■ DIRECTIONS ■
Search the records for the string "dagur", then copy each line that has it.

■ DATA FOR THE TASK ■
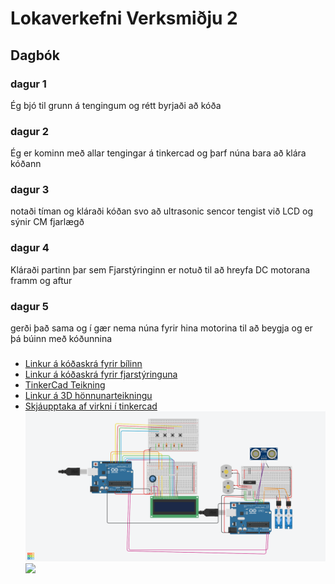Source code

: # Lokaverkefni Verksmiðju 2
## Dagbók
### dagur 1
Ég bjó til grunn á tengingum og rétt byrjaði að kóða
### dagur 2
Ég er kominn með allar tengingar á tinkercad og þarf núna bara að klára kóðann
### dagur 3
notaði tíman og kláraði kóðan svo að ultrasonic sencor tengist við LCD og sýnir CM fjarlægð
### dagur 4
Kláraði partinn þar sem Fjarstýringinn er notuð til að hreyfa DC motorana framm og aftur
### dagur 5 
gerði það sama og í gær nema núna fyrir hina motorina til að beygja og er þá búinn með kóðunnina
###
* [Linkur á kóðaskrá fyrir bílinn](https://github.com/Egillari/verklokaverk/blob/master/billRc.ino)
* [Linkur á kóðaskrá fyrir fjarstýringuna](https://github.com/Egillari/verklokaverk/blob/master/fjarstyr.ino)
* [TinkerCad Teikning](https://www.tinkercad.com/things/jT2s9SYgeqt-car-vesm-lokaverk)
* [Linkur á 3D hönnunarteikningu](https://www.tinkercad.com/things/6A5ysCWvwNb-rc-umgjorning)
* [Skjáupptaka af virkni í tinkercad](https://www.youtube.com/watch?v=cdI8cF3Ws3w)
![](https://github.com/Egillari/verklokaverk/blob/master/Car-Vesm-LOkaverk.png)
![](https://github.com/Egillari/verklokaverk/blob/master/rc%20umgj%C3%B6rning.png)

■ SOLVED EXERCISE ■
### dagur 1
### dagur 2
### dagur 3
### dagur 4
### dagur 5 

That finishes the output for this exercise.